Only a number is expected: the count of lines in the listing where "first" occurs.

===

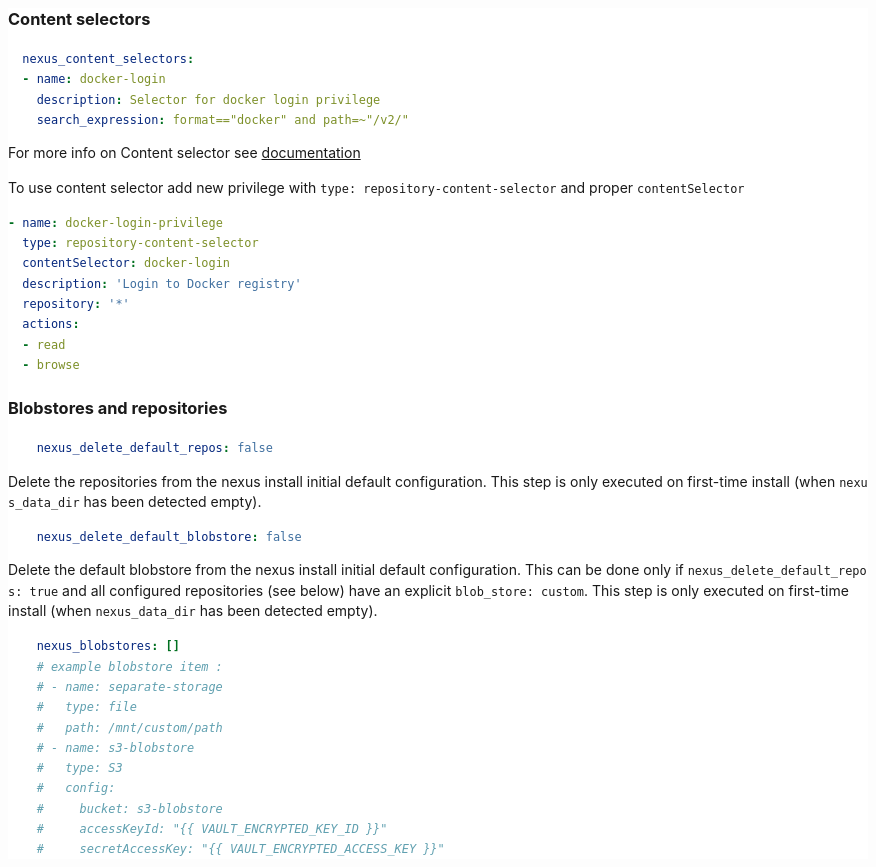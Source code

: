 ### Content selectors
```yaml
  nexus_content_selectors:
  - name: docker-login
    description: Selector for docker login privilege
    search_expression: format=="docker" and path=~"/v2/"
```

For more info on Content selector see [documentation](https://help.sonatype.com/repomanager3/configuration/repository-management#RepositoryManagement-ContentSelectors)

To use content selector add new privilege with `type: repository-content-selector` and proper `contentSelector` 
```yaml
- name: docker-login-privilege
  type: repository-content-selector
  contentSelector: docker-login
  description: 'Login to Docker registry'
  repository: '*'
  actions:
  - read
  - browse
```

### Blobstores and repositories
```yaml
    nexus_delete_default_repos: false
```

Delete the repositories from the nexus install initial default configuration. This step is only executed on first-time install (when `nexus_data_dir` has been detected empty).

```yaml
    nexus_delete_default_blobstore: false
```

Delete the default blobstore from the nexus install initial default configuration. This can be done only if `nexus_delete_default_repos: true` and all configured repositories (see below) have an explicit `blob_store: custom`. This step is only executed on first-time install (when `nexus_data_dir` has been detected empty).

```yaml
    nexus_blobstores: []
    # example blobstore item :
    # - name: separate-storage
    #   type: file
    #   path: /mnt/custom/path
    # - name: s3-blobstore
    #   type: S3
    #   config:
    #     bucket: s3-blobstore
    #     accessKeyId: "{{ VAULT_ENCRYPTED_KEY_ID }}"
    #     secretAccessKey: "{{ VAULT_ENCRYPTED_ACCESS_KEY }}"
```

===

**RESULT FOR THIS EXERCISE**. 2